Atanmış olan vasinin sorumluluğu hususu ise Türk Medeni Kanunu’nun 467.maddesinde düzenlenmiştir. Bu maddeye göre:

‘’Vasi, görevini yerine getirirken kusurlu davranışıyla vesayet altındaki kişiye verdiği zarardan sorumludur. Kayyım ve yasal danışmanlar hakkında da aynı hüküm uygulanır.’’

Türk Hukukuna göre, velayet hakkı yalnızca anne veya babaya verilebilir. Reşit olmayan çocuğun velayet hakkının; diğer aile bireyleri tarafından talebi halinde, bu kişilerin her ne kadar küçük üzerinde emek sahibi  olmaları ya da anne ve babanın müşterek çocuğa maddi ve manevi olarak yetememesi, onunla ilgilenmemesi, aynı çatı altında yaşamaması ve onun temel ihtiyaçlarını karşılamaması ihtimallerinde bile verilemeyeceği hususu açıktır. Yerleşik Yargıtay içtihatlarına göre de bu husus katî bir kural haline gelmiştir. Şayet, velayetin kaldırılmasını gerektiren şartlar mevcut ise ve ispat edilebilirse, ilgili mahkeme tarafından çocuğa kanuni temsilci ataması mümkün olacaktır.

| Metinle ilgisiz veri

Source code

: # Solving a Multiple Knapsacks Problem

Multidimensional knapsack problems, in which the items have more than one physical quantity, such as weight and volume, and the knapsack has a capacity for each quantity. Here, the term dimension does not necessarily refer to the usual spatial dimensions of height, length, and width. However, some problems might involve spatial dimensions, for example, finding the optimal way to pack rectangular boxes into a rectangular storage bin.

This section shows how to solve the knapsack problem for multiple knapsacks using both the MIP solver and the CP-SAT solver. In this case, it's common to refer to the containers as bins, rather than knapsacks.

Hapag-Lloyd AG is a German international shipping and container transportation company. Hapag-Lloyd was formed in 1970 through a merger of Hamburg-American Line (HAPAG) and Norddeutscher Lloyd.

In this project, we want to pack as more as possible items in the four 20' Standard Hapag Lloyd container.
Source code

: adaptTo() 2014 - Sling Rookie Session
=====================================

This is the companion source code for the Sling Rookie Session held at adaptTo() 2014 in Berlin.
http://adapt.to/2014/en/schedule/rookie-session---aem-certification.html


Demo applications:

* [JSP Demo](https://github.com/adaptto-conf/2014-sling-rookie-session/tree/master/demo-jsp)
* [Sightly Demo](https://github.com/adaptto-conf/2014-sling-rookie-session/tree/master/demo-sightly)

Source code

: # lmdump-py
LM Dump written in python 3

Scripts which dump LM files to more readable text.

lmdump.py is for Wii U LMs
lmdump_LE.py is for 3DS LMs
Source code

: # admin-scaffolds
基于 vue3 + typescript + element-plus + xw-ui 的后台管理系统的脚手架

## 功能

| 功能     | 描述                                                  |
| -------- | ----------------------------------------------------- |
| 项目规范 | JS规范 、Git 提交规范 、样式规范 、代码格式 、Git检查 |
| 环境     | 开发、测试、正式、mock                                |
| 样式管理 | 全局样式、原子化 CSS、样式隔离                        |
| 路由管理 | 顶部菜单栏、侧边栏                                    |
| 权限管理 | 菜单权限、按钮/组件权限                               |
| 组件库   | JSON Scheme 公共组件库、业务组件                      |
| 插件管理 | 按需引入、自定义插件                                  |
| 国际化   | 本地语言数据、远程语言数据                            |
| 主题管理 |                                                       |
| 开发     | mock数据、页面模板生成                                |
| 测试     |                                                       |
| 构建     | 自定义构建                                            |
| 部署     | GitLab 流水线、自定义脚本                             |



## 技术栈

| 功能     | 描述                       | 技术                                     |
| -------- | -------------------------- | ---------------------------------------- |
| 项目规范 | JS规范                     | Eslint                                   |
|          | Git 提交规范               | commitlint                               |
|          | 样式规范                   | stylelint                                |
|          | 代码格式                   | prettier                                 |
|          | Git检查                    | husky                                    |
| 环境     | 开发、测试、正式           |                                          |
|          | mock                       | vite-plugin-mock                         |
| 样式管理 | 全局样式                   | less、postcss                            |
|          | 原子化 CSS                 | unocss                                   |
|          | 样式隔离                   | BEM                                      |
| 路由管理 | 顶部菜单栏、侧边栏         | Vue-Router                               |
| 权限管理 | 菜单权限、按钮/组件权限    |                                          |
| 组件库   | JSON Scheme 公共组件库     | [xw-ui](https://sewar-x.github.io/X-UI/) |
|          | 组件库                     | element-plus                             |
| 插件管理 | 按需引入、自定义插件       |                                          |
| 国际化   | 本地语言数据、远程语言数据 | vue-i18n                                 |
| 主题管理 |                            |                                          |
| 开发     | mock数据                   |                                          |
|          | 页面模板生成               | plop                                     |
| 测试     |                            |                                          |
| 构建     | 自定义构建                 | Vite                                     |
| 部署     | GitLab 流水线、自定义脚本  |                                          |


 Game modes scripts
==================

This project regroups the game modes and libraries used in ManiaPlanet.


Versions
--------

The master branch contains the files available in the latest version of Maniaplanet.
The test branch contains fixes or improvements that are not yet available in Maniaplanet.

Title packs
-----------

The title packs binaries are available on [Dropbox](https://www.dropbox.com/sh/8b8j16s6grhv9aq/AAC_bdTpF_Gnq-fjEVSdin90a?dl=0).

Son olarak, bir diğer önemli konu da küçük üzerinde kurulan vesayetin, onun ergin olmasıyla kendiliğinden sona ermiş olmasıdır.

Türk Medeni Kanunu’nun 470.maddesinin 2.fıkrası ise şu şekildedir:

‘’Erginliğe mahkemece karar verilmiş ise, mahkeme aynı zamanda küçüğün hangi tarihte ergin olacağını tespit ve ilân eder.’’

Ezcümle, küçüğe vasi tayini konusu genel hatlarıyla bu şekilde olup, biz hukukçular; diğer hukuki konularda olduğu gibi, vasi tayini hususunda da vatandaşlarımızın ileriki süreçlerde ciddi yönde hak kayıpları yaşamaması adına, mutlaka hukuki bir destek almaları gerektiği düşüncesindeyiz.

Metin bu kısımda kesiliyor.